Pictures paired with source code
+++

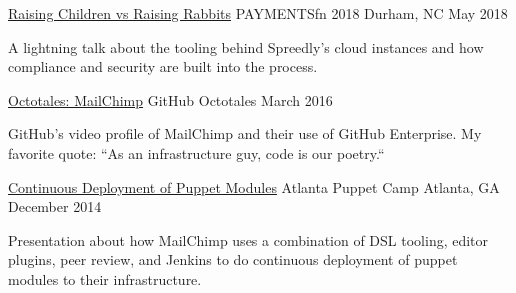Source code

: 

\begin{cventries}

  \cventry
    {\href{https://youtu.be/12mvlfhCQRw}{Raising Children vs Raising Rabbits}} %
    {PAYMENTSfn 2018} %
    {Durham, NC} %
    {May 2018} %
    {
      \begin{cvitems} %
        \item {A lightning talk about the tooling behind Spreedly's cloud instances and how compliance and security are built into the process.}
      \end{cvitems}
    }

  \cventry
    {\href{https://youtu.be/OeBZUW-9i0M}{Octotales: MailChimp}} %
    {GitHub Octotales} %
    {} %
    {March 2016} %
    {
      \begin{cvitems} %
        \item {GitHub's video profile of MailChimp and their use of GitHub Enterprise. My favorite quote: ``As an infrastructure guy, code is our poetry.``}
      \end{cvitems}
    }

  \cventry
    {\href{https://youtu.be/81os_qau_0c}{Continuous Deployment of Puppet Modules}} %
    {Atlanta Puppet Camp} %
    {Atlanta, GA} %
    {December 2014} %
    {
      \begin{cvitems} %
        \item {Presentation about how MailChimp uses a combination of DSL tooling, editor plugins, peer review, and Jenkins to do continuous deployment of puppet modules to their infrastructure.}
      \end{cvitems}
    }

\end{cventries}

+++

Your task: Report every line above that has the string "GitHub" in it.

Answer box:
    {GitHub Octotales} %
        \item {GitHub's video profile of MailChimp and their use of GitHub Enterprise. My favorite quote: ``As an infrastructure guy, code is our poetry.``}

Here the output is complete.